Repeat every record exactly, omitting the pictures.

Source texts of formatted documents
-=-=-=-=-

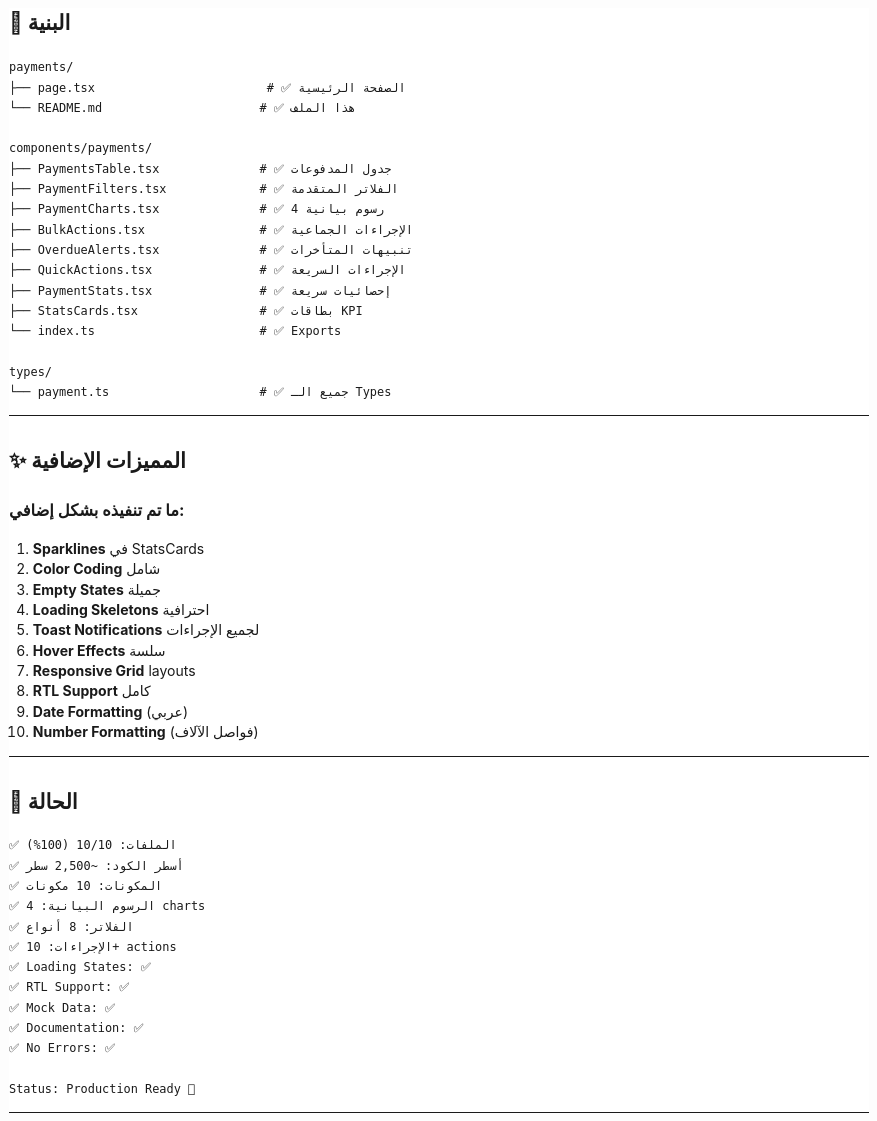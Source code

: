 
## 📁 البنية

```
payments/
├── page.tsx                        # ✅ الصفحة الرئيسية
└── README.md                      # ✅ هذا الملف

components/payments/
├── PaymentsTable.tsx              # ✅ جدول المدفوعات
├── PaymentFilters.tsx             # ✅ الفلاتر المتقدمة
├── PaymentCharts.tsx              # ✅ 4 رسوم بيانية
├── BulkActions.tsx                # ✅ الإجراءات الجماعية
├── OverdueAlerts.tsx              # ✅ تنبيهات المتأخرات
├── QuickActions.tsx               # ✅ الإجراءات السريعة
├── PaymentStats.tsx               # ✅ إحصائيات سريعة
├── StatsCards.tsx                 # ✅ بطاقات KPI
└── index.ts                       # ✅ Exports

types/
└── payment.ts                     # ✅ جميع الـ Types
```

---

## ✨ المميزات الإضافية

### ما تم تنفيذه بشكل إضافي:
1. **Sparklines** في StatsCards
2. **Color Coding** شامل
3. **Empty States** جميلة
4. **Loading Skeletons** احترافية
5. **Toast Notifications** لجميع الإجراءات
6. **Hover Effects** سلسة
7. **Responsive Grid** layouts
8. **RTL Support** كامل
9. **Date Formatting** (عربي)
10. **Number Formatting** (فواصل الآلاف)

---

## 🎯 الحالة

```
✅ الملفات: 10/10 (100%)
✅ أسطر الكود: ~2,500 سطر
✅ المكونات: 10 مكونات
✅ الرسوم البيانية: 4 charts
✅ الفلاتر: 8 أنواع
✅ الإجراءات: 10+ actions
✅ Loading States: ✅
✅ RTL Support: ✅
✅ Mock Data: ✅
✅ Documentation: ✅
✅ No Errors: ✅

Status: Production Ready 🚀
```

---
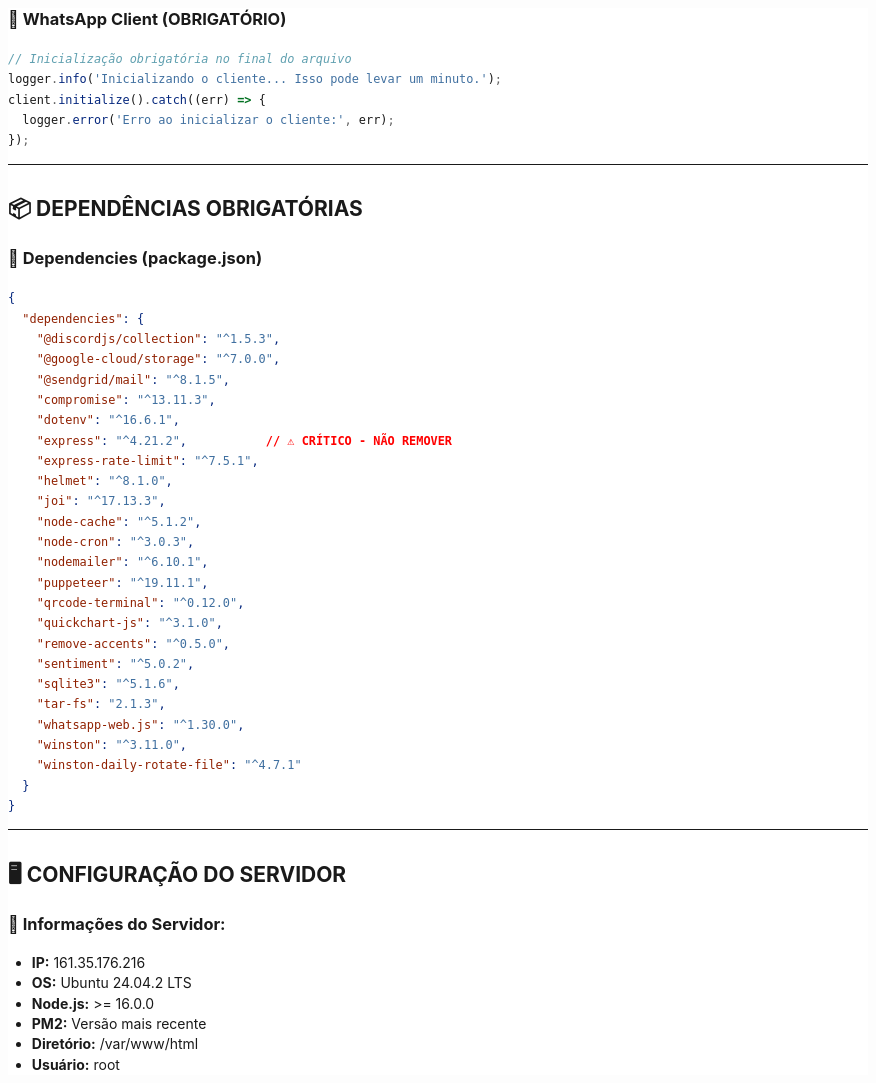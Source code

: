 ### 📱 **WhatsApp Client (OBRIGATÓRIO)**
```javascript
// Inicialização obrigatória no final do arquivo
logger.info('Inicializando o cliente... Isso pode levar um minuto.');
client.initialize().catch((err) => {
  logger.error('Erro ao inicializar o cliente:', err);
});
```

---

## 📦 **DEPENDÊNCIAS OBRIGATÓRIAS**

### 🔧 **Dependencies (package.json)**
```json
{
  "dependencies": {
    "@discordjs/collection": "^1.5.3",
    "@google-cloud/storage": "^7.0.0",
    "@sendgrid/mail": "^8.1.5",
    "compromise": "^13.11.3",
    "dotenv": "^16.6.1",
    "express": "^4.21.2",           // ⚠️ CRÍTICO - NÃO REMOVER
    "express-rate-limit": "^7.5.1",
    "helmet": "^8.1.0",
    "joi": "^17.13.3",
    "node-cache": "^5.1.2",
    "node-cron": "^3.0.3",
    "nodemailer": "^6.10.1",
    "puppeteer": "^19.11.1",
    "qrcode-terminal": "^0.12.0",
    "quickchart-js": "^3.1.0",
    "remove-accents": "^0.5.0",
    "sentiment": "^5.0.2",
    "sqlite3": "^5.1.6",
    "tar-fs": "2.1.3",
    "whatsapp-web.js": "^1.30.0",
    "winston": "^3.11.0",
    "winston-daily-rotate-file": "^4.7.1"
  }
}
```

---

## 🖥️ **CONFIGURAÇÃO DO SERVIDOR**

### 📍 **Informações do Servidor:**
- **IP:** 161.35.176.216
- **OS:** Ubuntu 24.04.2 LTS
- **Node.js:** >= 16.0.0
- **PM2:** Versão mais recente
- **Diretório:** /var/www/html
- **Usuário:** root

-=-=-=-=-

Reply to the task:
Source code

: 
## 📁 البنية

```
payments/
├── page.tsx                        # ✅ الصفحة الرئيسية
└── README.md                      # ✅ هذا الملف

components/payments/
├── PaymentsTable.tsx              # ✅ جدول المدفوعات
├── PaymentFilters.tsx             # ✅ الفلاتر المتقدمة
├── PaymentCharts.tsx              # ✅ 4 رسوم بيانية
├── BulkActions.tsx                # ✅ الإجراءات الجماعية
├── OverdueAlerts.tsx              # ✅ تنبيهات المتأخرات
├── QuickActions.tsx               # ✅ الإجراءات السريعة
├── PaymentStats.tsx               # ✅ إحصائيات سريعة
├── StatsCards.tsx                 # ✅ بطاقات KPI
└── index.ts                       # ✅ Exports

types/
└── payment.ts                     # ✅ جميع الـ Types
```

---

## ✨ المميزات الإضافية

### ما تم تنفيذه بشكل إضافي:
1. **Sparklines** في StatsCards
2. **Color Coding** شامل
3. **Empty States** جميلة
4. **Loading Skeletons** احترافية
5. **Toast Notifications** لجميع الإجراءات
6. **Hover Effects** سلسة
7. **Responsive Grid** layouts
8. **RTL Support** كامل
9. **Date Formatting** (عربي)
10. **Number Formatting** (فواصل الآلاف)

---

## 🎯 الحالة

```
✅ الملفات: 10/10 (100%)
✅ أسطر الكود: ~2,500 سطر
✅ المكونات: 10 مكونات
✅ الرسوم البيانية: 4 charts
✅ الفلاتر: 8 أنواع
✅ الإجراءات: 10+ actions
✅ Loading States: ✅
✅ RTL Support: ✅
✅ Mock Data: ✅
✅ Documentation: ✅
✅ No Errors: ✅

Status: Production Ready 🚀
```

---
Source code

: ### 📱 **WhatsApp Client (OBRIGATÓRIO)**
```javascript
// Inicialização obrigatória no final do arquivo
logger.info('Inicializando o cliente... Isso pode levar um minuto.');
client.initialize().catch((err) => {
  logger.error('Erro ao inicializar o cliente:', err);
});
```

---

## 📦 **DEPENDÊNCIAS OBRIGATÓRIAS**

### 🔧 **Dependencies (package.json)**
```json
{
  "dependencies": {
    "@discordjs/collection": "^1.5.3",
    "@google-cloud/storage": "^7.0.0",
    "@sendgrid/mail": "^8.1.5",
    "compromise": "^13.11.3",
    "dotenv": "^16.6.1",
    "express": "^4.21.2",           // ⚠️ CRÍTICO - NÃO REMOVER
    "express-rate-limit": "^7.5.1",
    "helmet": "^8.1.0",
    "joi": "^17.13.3",
    "node-cache": "^5.1.2",
    "node-cron": "^3.0.3",
    "nodemailer": "^6.10.1",
    "puppeteer": "^19.11.1",
    "qrcode-terminal": "^0.12.0",
    "quickchart-js": "^3.1.0",
    "remove-accents": "^0.5.0",
    "sentiment": "^5.0.2",
    "sqlite3": "^5.1.6",
    "tar-fs": "2.1.3",
    "whatsapp-web.js": "^1.30.0",
    "winston": "^3.11.0",
    "winston-daily-rotate-file": "^4.7.1"
  }
}
```

---

## 🖥️ **CONFIGURAÇÃO DO SERVIDOR**

### 📍 **Informações do Servidor:**
- **IP:** 161.35.176.216
- **OS:** Ubuntu 24.04.2 LTS
- **Node.js:** >= 16.0.0
- **PM2:** Versão mais recente
- **Diretório:** /var/www/html
- **Usuário:** root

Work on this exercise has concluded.